7 settembre 2006. Pensioni ridotte agli under 60 e tassa del 3% sugli assegni d'oro

Penalizzare le pensioni degli "under 60", vincolate ancora in toto o in parte, allo stipendio percepito negli ultimi anni e non solo ai contributi versati, con un nuovo meccanismo di coefficienti. Che dovrebbe diventare parallelo a quello già previsto dalla legge Dini per i trattamenti di tipo contributivo (per altro non ancora aggiornato): ovvero quelli dei lavoratori assunti dal 1996 o (per una fetta) di chi a fine '95 aveva meno di 18 anni di contributi. È questa l'ipotesi alla quale stanno lavorando i tecnici del ministero del Lavoro per individuare i disincentivi da far scattare nel 2008 per le uscite prima dei 60 anni (con 35 anni di contribuzione). L'entità della penalizzazione non è stata decisa. Ma secondo alcune indiscrezioni si dovrebbe aggirare attorno al 2-2,5% per chi uscirà a 59 anni e quasi il doppio per chi opterà per il pensionamento a 58 anni. L'esodo a 57 anni verrebbe abolito. La proposta sarà portata al tavolo con le parti sociali. Intanto la partita sulle pensioni s'infiamma. E dopo il fronte della maggioranza s'incrina anche quello dei sindacati: la Cisl apre sull'innalzamento dell'età minima. Ma Cgil, Uil e Ugl frenano.
La posizione dei sindacati
La Cisl,con il segretario generale aggiunto Pier Paolo Baretta, si dichiara disponibile a dare il via libera ad un innalzamento dell'età minima di pensionamento da 57 a 58 anni o all'introduzione di quota 95 (dalla somma dell'età anagrafica e quella contributiva, ad esempio 58+37 o 60+35) delle uscite sempre con «libertà di scelta». Ma a tre condizioni: la sostituzione dello scalone con un meccanismo graduale a scalini; la rinuncia ai disincentivi e alla revisione dei coeffcienti per la parte contributiva; l'immediato decollo della riforma del Tfr. Il tutto da discutere nell'ambito di un confronto immediato a tutto campo con il Governo partendo dal presupposto che gli interventi dovrebbero restare fuori dalla Finanziaria. La proposta però piace alle altre organizzazioni sindacali.

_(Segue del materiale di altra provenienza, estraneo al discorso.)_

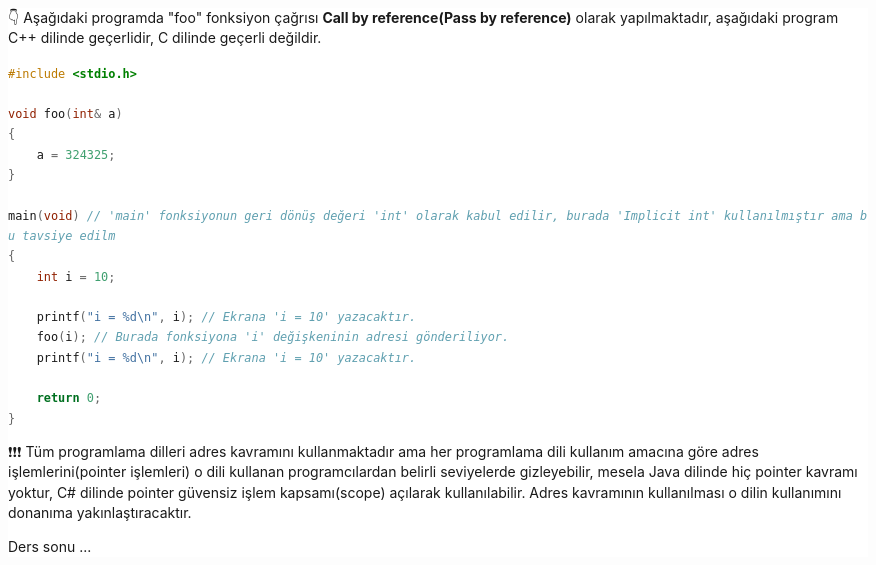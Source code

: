 
👇 Aşağıdaki programda "foo" fonksiyon çağrısı **Call by reference(Pass by reference)** olarak yapılmaktadır, aşağıdaki program C++ dilinde geçerlidir, C dilinde geçerli değildir.
```Cpp
#include <stdio.h>

void foo(int& a)
{
    a = 324325;
}

main(void) // 'main' fonksiyonun geri dönüş değeri 'int' olarak kabul edilir, burada 'Implicit int' kullanılmıştır ama bu tavsiye edilm
{
    int i = 10;

    printf("i = %d\n", i); // Ekrana 'i = 10' yazacaktır.
    foo(i); // Burada fonksiyona 'i' değişkeninin adresi gönderiliyor.
    printf("i = %d\n", i); // Ekrana 'i = 10' yazacaktır.

    return 0;
}
```

❗❗❗ Tüm programlama dilleri adres kavramını kullanmaktadır ama her programlama dili kullanım amacına göre adres işlemlerini(pointer işlemleri) o dili kullanan programcılardan belirli seviyelerde gizleyebilir, mesela Java dilinde hiç pointer kavramı yoktur, C# dilinde pointer güvensiz işlem kapsamı(scope) açılarak kullanılabilir. Adres kavramının kullanılması o dilin kullanımını donanıma yakınlaştıracaktır.


Ders sonu ...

Dalla Uil,che mostra una certa sorpresa, arriva subito un secco no: per Luigi Angeletti, che ironizza sul rigore di alcuni esponenti del Governo («ci sono persone come D'Alema che possono andare in pensione a 70 anni, gli operai no»), l'unica strada percorribile è «l'aumento dell'età su base volontaria e con incentivi».Contraria Renata Polverini ( Ugl),favorevole ai soli incentivi.

A frenare è anche la Cgil che con Morena Piccinini chiede al Governo l'apertura del tavolo. A questo punto resta da vedere come il sindacato, che punta a presentare al Governo un proposta unitaria, si muoverà nelle prossime ore. Le segreterie di Cgil, Cisl e Uil si riuniranno il 14 settembre per fare il punto sulla Finanziaria.
Il piano di Damiano
Nel vertice a Palazzo Chigi il ministro del lavoro Cesare Damiano ha nuovamente illustrato il suo piano. Che dovrebbe confluire in una delega alla Finanziaria o in un Ddl "collegato" per la parte relativa alla rimodulazione dello scalone. In un decreto dovrebbero invece confluire la tassa (del 3%) sulle pensioni d'oro, l'aumento di 3-4 punti delle aliquote dei parasubordinati (al 22-23%), che potrebbero però beneficiare di un meccanismo di contribuzione figurativa, e la riduzione da due a quattro delle finestre di uscita delle pensioni di anzianità. La riforma del Tfr potrebbe finire in parte nella delega ma con l'estensione della previdenza integrativa agli "statali" direttamente in Finanziaria, nella quale potrebbe essere previsto anche un ritocco verso l'alto delle pensioni "minime". Da decidere la destinazione della stretta sugli ex fondi speciali in "rosso".